MD: Do you think there is something that might be considered pure abstraction in your work? Or, are there references or analogies to location, object, ie still life, either physical or psychological?

IW: At this point, the paintings seem to end up suggesting certain types of places, an island, quasi hilltop, places of idealism perhaps. But it always ends up with a gravity that throws you off. So, I think there is a hybridization of abstract formalism that ends up being demarcated to fulfill its character of a still life. There is a strong intention of using abstraction as a platform to question its own vulnerability to perhaps become an object. And with these works, it cannot help itself but be pulled by a magnetic force, to return to the physical, to remind us of the space we are familiar with. Or do we think we are familiar with? It’s a funny position at this point in history. You can’t validate abstraction as absolutism; however, representation seems to continue to draw on its abilities to counteract its presence. So, I like to think that abstraction desires to be an object, or it imagines itself becoming object. A kind of contemplative wishful thinking that gets interrupted! A fantasy that gets interrupted, multiple times!

 

MD: You referred once to a correlation for you between music and art. More people in this world experience more of an emotional response to music than to visual art. Do you feel your paintings need to elicit a similar emotional reaction? Is the impetus to paint the same as your drive to make music?

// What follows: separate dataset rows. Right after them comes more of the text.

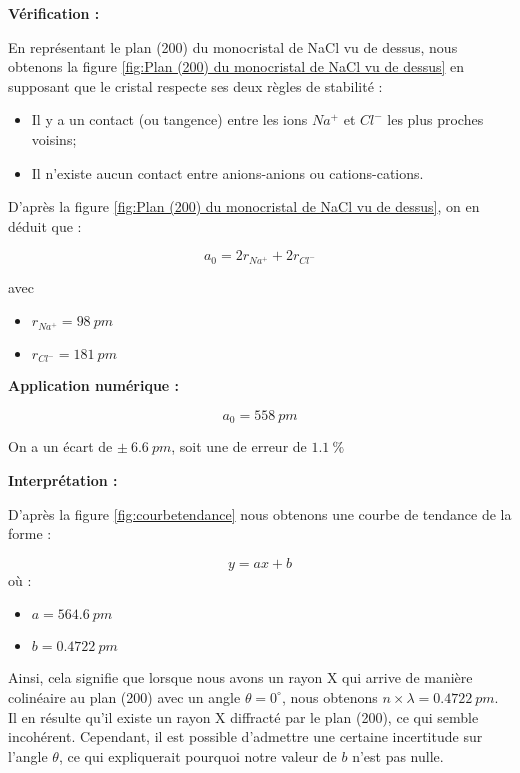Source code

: \begin{flushleft}
	\vspace{-2cm}
\textbf{Vérification :}

En représentant le plan (200) du monocristal de NaCl vu de dessus, nous obtenons la figure \ref{fig:Plan (200) du monocristal de NaCl vu de dessus} en supposant que le cristal respecte ses deux règles de stabilité :

\begin{itemize}
	\item Il y a un contact (ou tangence) entre les ions $Na^+$ et $Cl^-$ les plus proches voisins;
	\item Il n'existe aucun contact entre anions-anions ou cations-cations.
\end{itemize}
	
 


	
	
	D'après la figure \ref{fig:Plan (200) du monocristal de NaCl vu de dessus}, on en déduit que :
	
	\begin{equation}
		a_0 = 2r_{Na^+}+2r_{Cl^-}
	\end{equation}

avec 
\begin{itemize}
	\item $r_{Na^+}= 98 \ pm$
	\item $r_{Cl^-}= 181 \ pm $	
\end{itemize}


\vspace{0.2cm}
\textbf{Application numérique :}
	
	\begin{equation}
		a_0 = 558 \ pm
	\end{equation}
	
On a un écart de $ \pm \ 6.6\  pm$,  soit une de erreur de $1.1 \ \%$

\textbf{Interprétation :}

D'après la figure \ref{fig:courbetendance} nous obtenons une courbe de tendance de la forme :

\begin{equation}
	y=a x + b
\end{equation}
où :
\begin{itemize}
	\item $a =564.6 \ pm$ 
	\item $b = 0.4722 \ pm$
\end{itemize}
\vspace{0.2cm}
Ainsi, cela signifie que lorsque nous avons un rayon X qui arrive de manière colinéaire au plan (200) avec un angle $\theta = 0^\circ$, nous obtenons $n \times \lambda = 0.4722 \ pm$. Il en résulte qu'il existe un rayon X diffracté par le plan (200), ce qui semble incohérent. Cependant, il est possible d'admettre une certaine incertitude sur l'angle $\theta$, ce qui expliquerait pourquoi notre valeur de $b$ n'est pas nulle.




\end{flushleft}
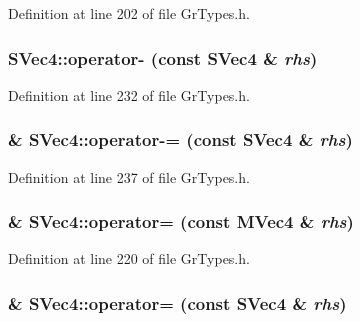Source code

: Definition at line 202 of file GrTypes.h.\hypertarget{struct_s_vec4_a0fb27aaa9db6c0ad3fd313c7d1f8832}{
\subsubsection[{operator-}]{ SVec4::operator- (const {\bf SVec4} \& {\em rhs})}}
\label{struct_s_vec4_a0fb27aaa9db6c0ad3fd313c7d1f8832}




Definition at line 232 of file GrTypes.h.\hypertarget{struct_s_vec4_58f5761ebfb64b825c6b19e5f860261b}{
\subsubsection[{operator-=}]{\& SVec4::operator-= (const {\bf SVec4} \& {\em rhs})}}
\label{struct_s_vec4_58f5761ebfb64b825c6b19e5f860261b}




Definition at line 237 of file GrTypes.h.\hypertarget{struct_s_vec4_1c00e84244ce1734a291a4f314b7eea5}{
\subsubsection[{operator=}]{\& SVec4::operator= (const {\bf MVec4} \& {\em rhs})}}
\label{struct_s_vec4_1c00e84244ce1734a291a4f314b7eea5}




Definition at line 220 of file GrTypes.h.\hypertarget{struct_s_vec4_7fa30a8577fcfdf823384fd394002a62}{
\subsubsection[{operator=}]{\& SVec4::operator= (const {\bf SVec4} \& {\em rhs})}}
\label{struct_s_vec4_7fa30a8577fcfdf823384fd394002a62}





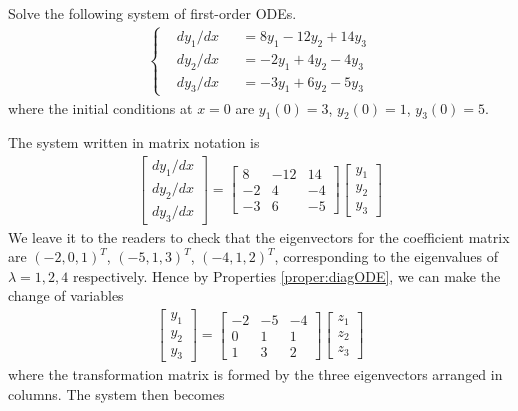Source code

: \begin{exmp}
Solve the following system of first-order ODEs.
\begin{align*}
\left\{\begin{alignedat}{2}
& dy_1/dx & &= 8y_1 - 12y_2 + 14y_3 \\
& dy_2/dx & &= -2y_1 + 4y_2 - 4y_3 \\
& dy_3/dx & &= -3y_1 + 6y_2 - 5y_3 
\end{alignedat}\right.    
\end{align*}
where the initial conditions at $x=0$ are $y_1(0) = 3$, $y_2(0) = 1$, $y_3(0) = 5$.
\end{exmp}
\begin{solution}
The system written in matrix notation is
\begin{align*}
\begin{bmatrix}
dy_1/dx \\
dy_2/dx \\
dy_3/dx
\end{bmatrix}
=
\begin{bmatrix}
8 & -12 & 14 \\
-2 & 4 & -4 \\
-3 & 6 & -5
\end{bmatrix}
\begin{bmatrix}
y_1 \\
y_2 \\
y_3
\end{bmatrix}
\end{align*}
We leave it to the readers to check that the eigenvectors for the coefficient matrix are $(-2,0,1)^T$, $(-5,1,3)^T$, $(-4,1,2)^T$, corresponding to the eigenvalues of $\lambda = 1, 2, 4$ respectively. Hence by Properties \ref{proper:diagODE}, we can make the change of variables
\begin{align*}
\begin{bmatrix}
y_1 \\
y_2 \\
y_3
\end{bmatrix}
=
\begin{bmatrix}
-2 & -5 & -4 \\
0 & 1 & 1 \\
1 & 3 & 2
\end{bmatrix}
\begin{bmatrix}
z_1 \\
z_2 \\
z_3
\end{bmatrix}
\end{align*}
where the transformation matrix is formed by the three eigenvectors arranged in columns. The system then becomes

\end{solution}
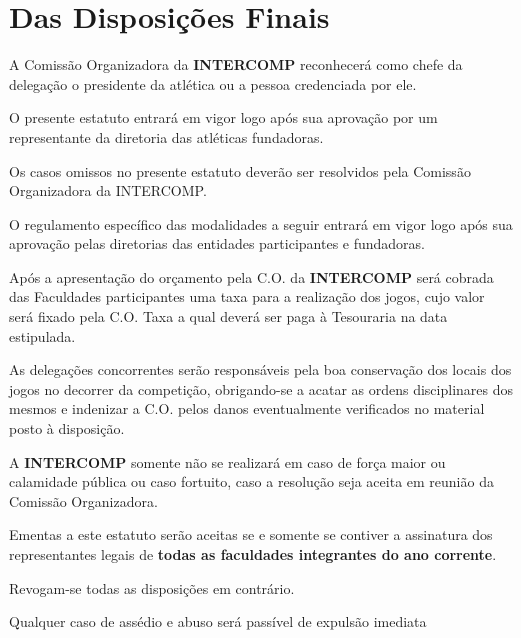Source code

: {\let\clearpage\relax \chapter{Das Disposições Finais}}

\begin{article}
	A Comissão Organizadora da \textbf{INTERCOMP} reconhecerá como chefe da delegação o presidente da atlética ou a pessoa credenciada por ele.
\end{article}

\begin{article}
	O presente estatuto entrará em vigor logo após sua aprovação por um representante da diretoria das atléticas fundadoras.
\end{article}

\begin{article}
	Os casos omissos no presente estatuto deverão ser resolvidos pela Comissão Organizadora da INTERCOMP.
\end{article}

\begin{article}
	O regulamento específico das modalidades a seguir entrará em vigor logo após sua aprovação pelas diretorias das entidades participantes e fundadoras.
\end{article}

\begin{article}
	Após a apresentação do orçamento pela C.O. da \textbf{INTERCOMP} será cobrada das Faculdades participantes uma taxa para a realização dos jogos, cujo valor será fixado pela C.O. Taxa a qual deverá ser paga à Tesouraria na data estipulada.
\end{article}

\begin{article}
	As delegações concorrentes serão responsáveis pela boa conservação dos locais dos jogos no decorrer da competição, obrigando-se a acatar as ordens disciplinares dos mesmos e indenizar a C.O. pelos danos eventualmente verificados no material posto à disposição.
\end{article}

\begin{article}
	A \textbf{INTERCOMP} somente não se realizará em caso de força maior ou calamidade pública ou caso fortuito, caso a resolução seja aceita em reunião da Comissão Organizadora.
\end{article}

\begin{article}
	Ementas a este estatuto serão aceitas se e somente se contiver a assinatura dos representantes legais de \textbf{todas as faculdades integrantes do ano corrente}.
\end{article}

\begin{article}
	Revogam-se todas as disposições em contrário.
\end{article}

\begin{article}
    Qualquer caso de assédio e abuso será passível de expulsão imediata
\end{article}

IW: Sometimes I get a bit sick about painting. It’s work, labor. But when it does get somewhere, it really makes it worthwhile. I am afraid about correlations between visual art and music; it sometimes gets too easily lumped together literally. Worst would be if a painting represented a piece of music! I am more interested implying the experience of music when seeing a painting developed. But I would rather not say it comes from music, as one needs to treat a painting by itself. Its dangerous stuff that can lead to misinterpretation, I think this is one of the reasons why I do not listen to music when I paint. I am a bit suspicious of its claim.

 

MD: Flux Technicolour is the title you selected for this exhibition. While both words and visual imagery have long been used in an attempt to describe the abstract essence of music, it is rare that painting attempts to capture the concept of moving images that ‘Technicolour’ implies. So, apart from being a catchy title, what is its significance to the current body of work?

IW: Since, 1994, I have been interested in how a static image could suggest movement. But not like the abstract expressionist (the notion of the embodied) or action painting, but more like how the frames of the painting can govern a sense of time. Which is why, I always had this inclination to develop partial suggestions of imagery that leaked to the ends of the canvas. Later, I started to think of the painting as having multiple appearances and disappearances of matter. So, in that sense, I got this influence from the way music is introduce to our ears, how elements come in and out. The word Flux came from the idea of the ever-changing modes of structure and colour. Technicolour is a reference to my interest in synthetic, electronic and natural colours, how it floods my work.

 

MD: All of your paintings have titles. Are these signposts for the viewer or are they just personal markers for you?

IW: Signpost… it helps to get you there. Its like I need to provide the right pill for the trip.

MD: Do you have to paint?

IW: I like painting. I like pictures on walls. Painting is physical; it’s the analog of electronic pixilation, its funky. Seemingly sublime at a distance, but up close, it is substance, matter, pigment, dirt, follicle, whatever that you put on. I read somewhere that you cannot date paintings but you could date a video work due the characteristics of the technology; I like that analogy of painting’s timelessness. I also like the fact that anyone can afford to paint. From child to adult, it’s really accessible and not expensive. If I did not paint, I would make some music, write some words. It’s a bit late for anything else.